Google colto in flagrante: la “modalità di navigazione in incognito” è inutile!

L’azienda dovrà cancellare milioni di dati raccolti illecitamente.

Nell’intimità delle vostre camere, a tarda notte e con le luci spente, utilizzate il Modalità di navigazione in incognito di Google per navigare in quel sito proibito che ti piace così tanto. Bene, puoi risparmiarti la fatica e farlo in pieno giorno, perché non sei affatto in incognito. A quanto pare, infatti, Google continua a raccogliere i dati degli utenti anche quando utilizzano questo metodo il che, tutto sommato, è tutt’altro che “incognito”. Ma una sentenza di un tribunale americano ha accertato la condotta fraudolenta dell’azienda di Mountain View, costretta ora a cancellare miliardi di record di dati di navigazione degli utenti raccolti in modo del tutto illecito.
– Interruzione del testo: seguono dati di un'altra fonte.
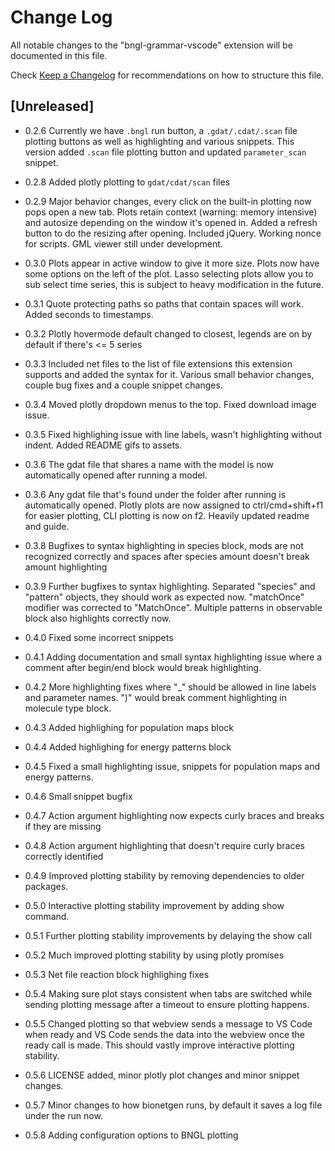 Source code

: # Change Log

All notable changes to the "bngl-grammar-vscode" extension will be documented in this file.

Check [Keep a Changelog](http://keepachangelog.com/) for recommendations on how to structure this file.

## [Unreleased]

- 0.2.6
Currently we have ```.bngl``` run button, a ```.gdat/.cdat/.scan``` file plotting buttons as well as highlighting and various snippets. This version added ```.scan``` file plotting button and updated ```parameter_scan``` snippet.

- 0.2.8
Added plotly plotting to ```gdat/cdat/scan``` files

- 0.2.9
Major behavior changes, every click on the built-in plotting now pops open a new tab. Plots retain context (warning: memory intensive) and autosize depending on the window it's opened in. Added a refresh button to do the resizing after opening. Included jQuery. Working nonce for scripts. GML viewer still under development.

- 0.3.0
Plots appear in active window to give it more size. Plots now have some options on the left of the plot. Lasso selecting plots allow you to sub select time series, this is subject to heavy modification in the future. 

- 0.3.1
Quote protecting paths so paths that contain spaces will work. Added seconds to timestamps.

- 0.3.2
Plotly hovermode default changed to closest, legends are on by default if there's <= 5 series

- 0.3.3
Included net files to the list of file extensions this extension supports and added the syntax for it. Various small behavior changes, couple bug fixes and a couple snippet changes.

- 0.3.4
Moved plotly dropdown menus to the top. Fixed download image issue.

- 0.3.5
Fixed highlighing issue with line labels, wasn't highlighting without indent. Added README gifs to assets. 

- 0.3.6
The gdat file that shares a name with the model is now automatically opened after running a model.

- 0.3.6
Any gdat file that's found under the folder after running is automatically opened. Plotly plots are now assigned to ctrl/cmd+shift+f1 for easier plotting, CLI plotting is now on f2. Heavily updated readme and guide.

- 0.3.8
Bugfixes to syntax highlighting in species block, mods are not recognized correctly and spaces after species amount doesn't break amount highlighting

- 0.3.9
Further bugfixes to syntax highlighting. Separated "species" and "pattern" objects, they should work as expected now. "matchOnce" modifier was corrected to "MatchOnce". Multiple patterns in observable block also highlights correctly now. 

- 0.4.0
Fixed some incorrect snippets

- 0.4.1
Adding documentation and small syntax highlighting issue where a comment after begin/end block would break highlighting. 

- 0.4.2
More highlighting fixes where "_" should be allowed in line labels and parameter names. ")" would break comment highlighting in molecule type block.

- 0.4.3
Added highlighing for population maps block

- 0.4.4
Added highlighing for energy patterns block

- 0.4.5
Fixed a small highlighting issue, snippets for population maps and energy patterns.

- 0.4.6
Small snippet bugfix

- 0.4.7
Action argument highlighting now expects curly braces and breaks if they are missing

- 0.4.8
Action argument highlighting that doesn't require curly braces correctly identified

- 0.4.9
Improved plotting stability by removing dependencies to older packages. 

- 0.5.0
Interactive plotting stability improvement by adding show command. 

- 0.5.1
Further plotting stability improvements by delaying the show call

- 0.5.2 
Much improved plotting stability by using plotly promises

- 0.5.3
Net file reaction block highlighing fixes

- 0.5.4
Making sure plot stays consistent when tabs are switched while sending plotting message after a timeout to ensure plotting happens. 

- 0.5.5
Changed plotting so that webview sends a message to VS Code when ready and VS Code sends the data into the webview once the ready call is made. This should vastly improve interactive plotting stability.

- 0.5.6
LICENSE added, minor plotly plot changes and minor snippet changes.

- 0.5.7
Minor changes to how bionetgen runs, by default it saves a log file under the run now. 

- 0.5.8
Adding configuration options to BNGL plotting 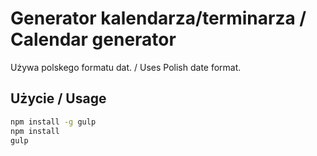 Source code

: # Generator kalendarza/terminarza / Calendar generator

Używa polskego formatu dat. / Uses Polish date format.

## Użycie / Usage

```bash
npm install -g gulp
npm install
gulp
```
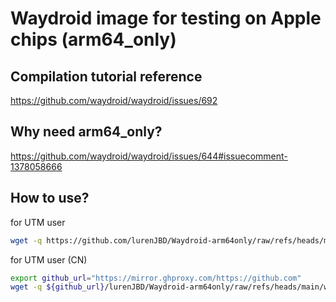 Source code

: # Waydroid image for testing on Apple chips (arm64_only)

## Compilation tutorial reference

https://github.com/waydroid/waydroid/issues/692

## Why need arm64_only?

https://github.com/waydroid/waydroid/issues/644#issuecomment-1378058666

## How to use?

for UTM user

```bash
wget -q https://github.com/lurenJBD/Waydroid-arm64only/raw/refs/heads/main/waydroid-for-UTM.sh && bash waydroid-for-UTM.sh
```

for UTM user (CN)

```bash
export github_url="https://mirror.ghproxy.com/https://github.com"
wget -q ${github_url}/lurenJBD/Waydroid-arm64only/raw/refs/heads/main/waydroid-for-UTM.sh && bash waydroid-for-UTM.sh
```
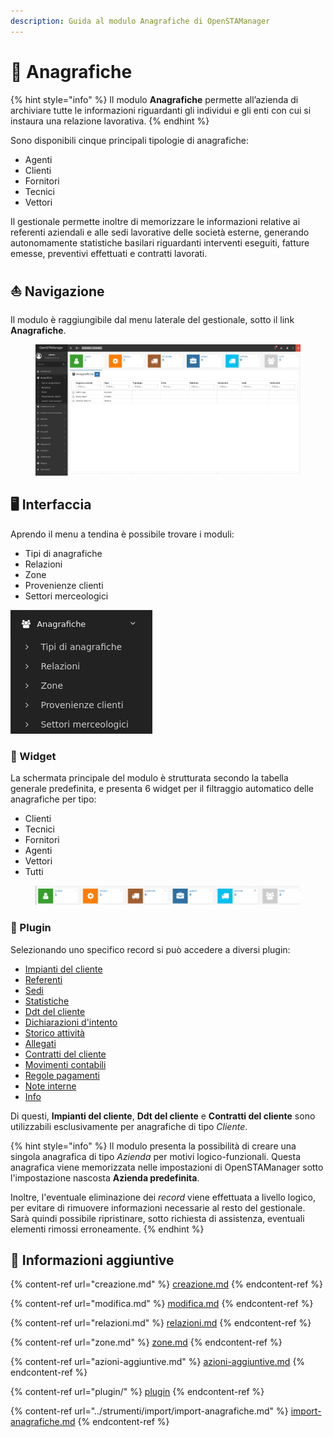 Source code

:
 ```yaml
---
description: Guida al modulo Anagrafiche di OpenSTAManager
---
```


# 👤 Anagrafiche

{% hint style="info" %}
Il modulo **Anagrafiche** permette all’azienda di archiviare tutte le informazioni riguardanti gli individui e gli enti con cui si instaura una relazione lavorativa.
{% endhint %}

Sono disponibili cinque principali tipologie di anagrafiche:

* Agenti
* Clienti
* Fornitori
* Tecnici
* Vettori

Il gestionale permette inoltre di memorizzare le informazioni relative ai referenti aziendali e alle sedi lavorative delle società esterne, generando autonomamente statistiche basilari riguardanti interventi eseguiti, fatture emesse, preventivi effettuati e contratti lavorati.

## ⛵ Navigazione

Il modulo è raggiungibile dal menu laterale del gestionale, sotto il link **Anagrafiche**.

<figure><img src="../../../.gitbook/assets/immagine (631).png" alt=""><figcaption></figcaption></figure>

## 🖥️ Interfaccia

Aprendo il menu a tendina è possibile trovare i moduli:

* Tipi di anagrafiche
* Relazioni
* Zone
* Provenienze clienti
* Settori merceologici

&#x20;                                                      <img src="../../../.gitbook/assets/image (551).png" alt="" data-size="original">

### 👾 Widget

La schermata principale del modulo è strutturata secondo la tabella generale predefinita, e presenta 6 widget per il filtraggio automatico delle anagrafiche per tipo:

* Clienti
* Tecnici
* Fornitori
* Agenti
* Vettori
* Tutti

<figure><img src="../../../.gitbook/assets/immagine (354).png" alt=""><figcaption></figcaption></figure>

### 🔧 Plugin

Selezionando uno specifico record si può accedere a diversi plugin:

* [Impianti del cliente](plugin/impianti-del-cliente.md)
* [Referenti](plugin/referenti.md)
* [Sedi](plugin/sedi.md)
* [Statistiche](plugin/statistiche.md)
* [Ddt del cliente](plugin/ddtdelcliente.md)
* [Dichiarazioni d'intento](plugin/dichiarazioni-dintento.md)
* [Storico attività](plugin/storico-attivita.md)
* [Allegati](plugin/allegati.md)
* [Contratti del cliente](plugin/contratti-del-cliente.md)
* [Movimenti contabili](plugin/movimenti-contabili.md)
* [Regole pagamenti](plugin/regole-pagamenti.md)
* [Note interne](plugin/note-interne.md)
* [Info](plugin/info.md)

Di questi, **Impianti del cliente**, **Ddt del cliente** e **Contratti del cliente** sono utilizzabili esclusivamente per anagrafiche di tipo _Cliente_.

{% hint style="info" %}
Il modulo presenta la possibilità di creare una singola anagrafica di tipo _Azienda_ per motivi logico-funzionali. Questa anagrafica viene memorizzata nelle impostazioni di OpenSTAManager sotto l'impostazione nascosta **Azienda predefinita**.

Inoltre, l'eventuale eliminazione dei _record_ viene effettuata a livello logico, per evitare di rimuovere informazioni necessarie al resto del gestionale. Sarà quindi possibile ripristinare, sotto richiesta di assistenza, eventuali elementi rimossi erroneamente.
{% endhint %}

## 🔽 Informazioni aggiuntive

{% content-ref url="creazione.md" %}
[creazione.md](creazione.md)
{% endcontent-ref %}

{% content-ref url="modifica.md" %}
[modifica.md](modifica.md)
{% endcontent-ref %}

{% content-ref url="relazioni.md" %}
[relazioni.md](relazioni.md)
{% endcontent-ref %}

{% content-ref url="zone.md" %}
[zone.md](zone.md)
{% endcontent-ref %}

{% content-ref url="azioni-aggiuntive.md" %}
[azioni-aggiuntive.md](azioni-aggiuntive.md)
{% endcontent-ref %}

{% content-ref url="plugin/" %}
[plugin](plugin/)
{% endcontent-ref %}

{% content-ref url="../strumenti/import/import-anagrafiche.md" %}
[import-anagrafiche.md](../strumenti/import/import-anagrafiche.md)
{% endcontent-ref %}
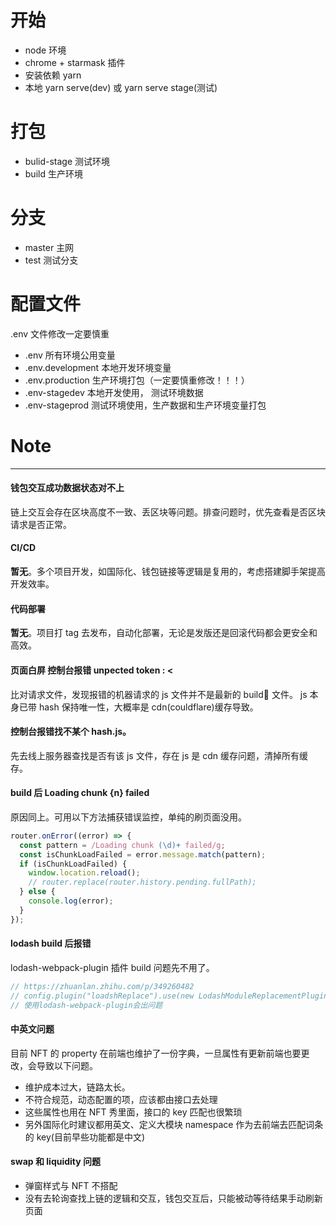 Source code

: # 开始

- node 环境
- chrome + starmask 插件
- 安装依赖 yarn
- 本地 yarn serve(dev) 或 yarn serve stage(测试)

# 打包

- bulid-stage 测试环境
- build 生产环境

# 分支

- master 主网
- test 测试分支

# 配置文件

.env 文件修改一定要慎重

- .env 所有环境公用变量
- .env.development 本地开发环境变量
- .env.production 生产环境打包（一定要慎重修改！！！）
- .env-stagedev 本地开发使用， 测试环境数据
- .env-stageprod 测试环境使用，生产数据和生产环境变量打包

# Note

---

#### 钱包交互成功数据状态对不上

链上交互会存在区块高度不一致、丢区块等问题。排查问题时，优先查看是否区块请求是否正常。

#### CI/CD

**暂无**。多个项目开发，如国际化、钱包链接等逻辑是复用的，考虑搭建脚手架提高开发效率。

#### 代码部署

**暂无**。项目打 tag 去发布，自动化部署，无论是发版还是回滚代码都会更安全和高效。

#### 页面白屏 控制台报错 unpected token : <

比对请求文件，发现报错的机器请求的 js 文件并不是最新的 build 文件。
js 本身已带 hash 保持唯一性，大概率是 cdn(couldflare)缓存导致。

#### 控制台报错找不某个 hash.js。

先去线上服务器查找是否有该 js 文件，存在 js 是 cdn 缓存问题，清掉所有缓存。

#### build 后 Loading chunk {n} failed

原因同上。可用以下方法捕获错误监控，单纯的刷页面没用。

```js
router.onError((error) => {
  const pattern = /Loading chunk (\d)+ failed/g;
  const isChunkLoadFailed = error.message.match(pattern);
  if (isChunkLoadFailed) {
    window.location.reload();
    // router.replace(router.history.pending.fullPath);
  } else {
    console.log(error);
  }
});
```

#### lodash build 后报错

lodash-webpack-plugin 插件 build 问题先不用了。

```js
// https://zhuanlan.zhihu.com/p/349260482
// config.plugin("loadshReplace").use(new LodashModuleReplacementPlugin());
// 使用lodash-webpack-plugin会出问题
```

#### 中英文问题

目前 NFT 的 property 在前端也维护了一份字典，一旦属性有更新前端也要更改，会导致以下问题。

- 维护成本过大，链路太长。
- 不符合规范，动态配置的项，应该都由接口去处理
- 这些属性也用在 NFT 秀里面，接口的 key 匹配也很繁琐
- 另外国际化时建议都用英文、定义大模块 namespace 作为去前端去匹配词条的 key(目前早些功能都是中文)

#### swap 和 liquidity 问题

- 弹窗样式与 NFT 不搭配
- 没有去轮询查找上链的逻辑和交互，钱包交互后，只能被动等待结果手动刷新页面
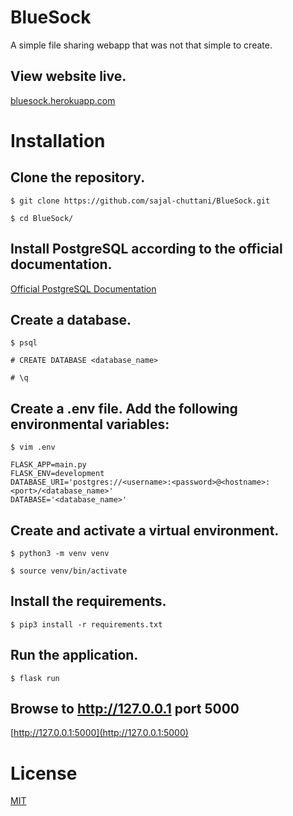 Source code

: # BlueSock

A simple file sharing webapp that was not that simple to create.

## View website live.

[bluesock.herokuapp.com](http://bluesock.herokuapp.com)

# Installation

## Clone the repository.

```
$ git clone https://github.com/sajal-chuttani/BlueSock.git

$ cd BlueSock/
```

## Install PostgreSQL according to the official documentation.

[Official PostgreSQL Documentation](https://www.postgresql.org/download/)


## Create a database.

```
$ psql

# CREATE DATABASE <database_name>

# \q
```

## Create a .env file. Add the following environmental variables:

```
$ vim .env

FLASK_APP=main.py
FLASK_ENV=development
DATABASE_URI='postgres://<username>:<password>@<hostname>:<port>/<database_name>'
DATABASE='<database_name>'
```

## Create and activate a virtual environment.

```
$ python3 -m venv venv

$ source venv/bin/activate
```

## Install the requirements.

```
$ pip3 install -r requirements.txt
```

## Run the application.

```
$ flask run
```

## Browse to http://127.0.0.1 port 5000

[http://127.0.0.1:5000](http://127.0.0.1:5000)

# License

[MIT](https://opensource.org/licenses/MIT)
Congratulazioni Google!

La caduta degli Dei

I cookie di terze parti verranno ora bloccati per impostazione predefinita

Da alcuni anni la situazione relativa alla realtà della modalità di navigazione in incognito è oggetto di controversie, in particolare da allora 2020, anno in cui è stata intentata un’azione legale collettiva contro Google, accusato di aver perpetrato la registrazione dei dati di navigazione degli utenti che hanno deciso di utilizzare questo metodo, pensando giustamente di non essere monitorati. Ora, secondo i documenti depositati presso il tribunale federale di San Francisco, Google ha accettato di procedere alla distruzione di un database di miliardi di dati raccolti illecitamente. Leggiamo infatti nel documento (che potete trovare facilmente online):

Questo accordo rappresenta un passo avanti storico nel chiedere alle grandi aziende tecnologiche di trattare con trasparenza nei confronti dei propri utenti riguardo alle modalità con cui raccolgono dati personali, li cancellano o li rimodulano. (…) Con questo accordo, Google si impegna a riscrivere i propri accordi di informativa, nei quali dovrà informare esplicitamente che raccoglie i dati personali degli utenti, e dovrà farlo sia nella sua Privacy Policy che nella schermata iniziale della modalità di navigazione in incognito. (…) Con l’approvazione di questo accordo, Google dovrà cancellare miliardi di record di dati relativi alle attività di navigazione privata svolte dai ricorrenti. Per i prossimi cinque anni Google dovrà inoltre adeguarsi ad una modifica alla modalità di navigazione in incognito, che consentirà agli utenti di bloccare per impostazione predefinita i cookie di terze parti. Google deve anche rimuovere i tracking bit scoperti dai querelanti, che la società stessa è già stata multata due volte per aver occultato. Di conseguenza, Google non sarà più in grado di tracciare di nascosto le attività private degli utenti.

La trasparenza innanzitutto

Meglio non fidarsi troppo di Google

Sembra, insomma, che questo accordo obbligherà Google a giocare a carte scoperte, impedendogli di continuare a monitorare impunemente le attività di tutti quegli utenti che creano una sessione di navigazione privata tramite il suo browser. Sicuramente gli utenti che aspirano alla massima privacy dovrebbero optare per soluzioni alternative, ad esempio utilizzando Tor o VPN, ma non tutti gli internauti hanno il livello adeguato di conoscenze informatiche necessarie per essere a conoscenza di alternative simili, e infatti la possibilità di creare una modalità di navigazione in incognito all’interno del browser Chrome dovrebbe essere un motivo sufficiente per navigare con completa tranquillità. Purtroppo è stato dimostrato che non è così e che Google ha raccolto tonnellate di dati personali dai quali avrà senza dubbio ricavato profitti da capogiro vendendoli al miglior offerente.

D’altronde non si può certo dire che l’azienda sia stata “messa in ginocchio” da questo accordo. Il rappresentante legale della società, Jose Castaneda, azzarda invece una certa vanagloria nelle dichiarazioni compiaciute riportate da Wired. Sostiene infatti che i dati incriminati altro non sono che “vecchi dati tecnici mai utilizzati per alcuna forma di profilazione” e sottolinea anche divertito che in forza di questo accordo l’azienda non pagherà alcuna sanzione – mentre al All’inizio del contenzioso la class action aveva chiesto l’irrogazione di una multa di 5 miliardi di dollari. Insomma, possiamo forse dire che la disputa è finita in paritàma d’ora in poi sarà più semplice per gli utenti fare scelte consapevoli sulla propria navigazione sul web attraverso il browser Chrome.